Una tecnologia basata su un computer portatile e un sensore posizionato sul palmo della mano ha permesso a cinque adolescenti con lesioni cerebrali, acquisite dopo uno stato di coma, di comunicare efficacemente con gli altri, di dedicarsi ad attività ricreative, come ascoltare musica o vedere un video e di migliorare le opportunità di apprendimento in maniera autonoma. Lo ha dimostrato la ricerca pubblicata sulla rivista Developmental Neurorehabilitation dal gruppo dell’Università Giustino Fortunato di Benevento, coordinato dal professor Fabrizio Stasolla e di cui fa parte anche la professoressa Sara Bottiroli che lavora anche all’IRCCS Fondazione Mondino di Pavia. Allo studio hanno preso parte anche Alessandro Caffò dell’Università Aldo Moro di Bari e Donatella Ciarmoli dell’Unifortunato.
Le persone che escono dal coma e che hanno subito lesioni cerebrali traumatiche hanno molte difficoltà ad affrontare le attività quotidiane e potrebbero aver bisogno di programmi riabilitativi individualizzati, per promuovere l’autodeterminazione e l’indipendenza, utili a migliorare la qualità della loro vita. Per questo, lo studio ha voluto verificare se l’uso delle tecnologie assistive, ossia strumentazioni e soluzioni tecniche, come hardware e software, può sopperire alle difficoltà e permettere un maggior margine di autonomia, migliorando la vita sociale, il processo di apprendimento e, in questo caso, di rendimento scolastico.

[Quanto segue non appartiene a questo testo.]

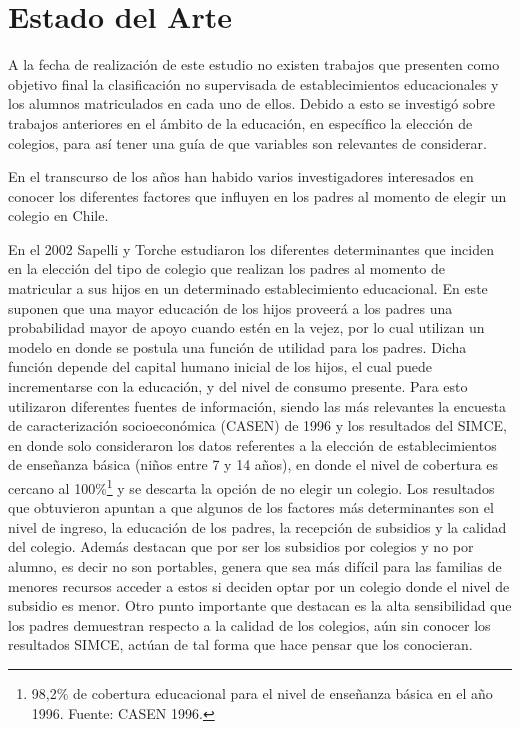 \chapter{Estado del Arte}

A la fecha de realización de este estudio no existen trabajos que presenten como objetivo final la clasificación no supervisada de establecimientos educacionales y los alumnos matriculados en cada uno de ellos. Debido a esto se investigó sobre trabajos anteriores en el ámbito de la educación, en específico la elección de colegios, para así tener una guía de que variables son relevantes de considerar.

En el transcurso de los años han habido varios investigadores interesados en conocer los diferentes factores que influyen en los padres al momento de elegir un colegio en Chile.

En el 2002 Sapelli y Torche \cite{SAPELLI2002} estudiaron los diferentes determinantes que inciden en la elección del tipo de colegio que realizan los padres al momento de matricular a sus hijos en un determinado establecimiento educacional. En este suponen que una mayor educación de los hijos proveerá a los padres  una probabilidad mayor de apoyo cuando estén en la vejez, por lo cual utilizan un modelo en donde se postula una función de utilidad para los padres. Dicha función depende del capital humano inicial de los hijos, el cual puede incrementarse con la educación, y del nivel de consumo presente. Para esto utilizaron diferentes fuentes de información, siendo las más relevantes la encuesta de caracterización socioeconómica (CASEN) de 1996 y los resultados del SIMCE, en donde solo consideraron los datos referentes a la elección de establecimientos de enseñanza básica (niños entre 7 y 14 años), en donde el nivel de cobertura es cercano al 100\%\footnote{98,2\% de cobertura educacional para el nivel de enseñanza básica en el año 1996. Fuente: CASEN 1996.} y se descarta la opción de no elegir un colegio. Los resultados que obtuvieron apuntan a que algunos de los factores más determinantes son el nivel de ingreso, la educación de los padres, la recepción de subsidios y la calidad del colegio. Además destacan que por ser los subsidios por colegios y no por alumno, es decir no son portables, genera que sea más difícil para las familias de menores recursos acceder a estos si deciden optar por un colegio donde el nivel de subsidio es menor. Otro punto importante que destacan es la alta sensibilidad que los padres demuestran respecto a la calidad de los colegios, aún sin conocer los resultados SIMCE, actúan de tal forma que hace pensar que los conocieran.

Lo studio, che è durato complessivamente otto mesi, ha coinvolto cinque adolescenti e cinquanta valutatori esterni.
La sperimentazione è stata eseguita presso i centri riabilitativi di Bari e Provincia, in particolare RSSA e Policlinico, e si è basata su un computer portatile con software adattato, un’interfaccia e un sensore a sfioramento/contatto/pressione fissato sul palmo della mano dei partecipanti.
La fase difollow-up, invece, è stata eseguita presso il domicilio dei partecipanti, a 6 mesi di distanza dalla fine dell’intervento.
Durante le sessioni di lavoro i partecipanti potevano: accedere a brevi attività didattiche, come leggere, ascoltare un breve racconto, oppure eseguire semplici operazioni aritmetiche quali somme e sottrazioni; richiedere l’interazione con un genitore oppure un operatore per soddisfare bisogni primari (per esempio ricevere snack oppure bevande gradite), e/o ludico-ricreativi, come ascoltare musica oppure vedere un breve video; scrivere su un foglio word attraverso un emulatore di tastiera.
Dalla ricerca è emerso che, “la tecnologia, a supporto degli adolescenti con lesioni cerebrali traumatiche emergenti dallo stato di minima coscienza, ha favorito le loro opportunità di comunicazione, occupazione e/o tempo libero/ricreative, enfatizzando il loro ruolo attivo, l’impegno costruttivo e la loro partecipazione positiva. I partecipanti hanno inoltre consolidato l’apprendimento nel tempo” ha spiegato il prof. Stasolla, associato di Psicologia dello Sviluppo e dell’Educazione e responsabile del Corso di Studi della Laurea Magistrale in Psicologia Comportamentale e Cognitiva Applicata dell’Unifortunato. “Questi aspetti evidenziano – ha aggiunto – come la tecnologia possa essere particolarmente utile in casi di lesioni cerebrali acquisite per pazienti con esiti di post-coma grave in stato di emergenza dalla minima coscienza, facilitando l’acquisizione della consapevolezza e il contatto con il mondo esterno da parte di questi pazienti“.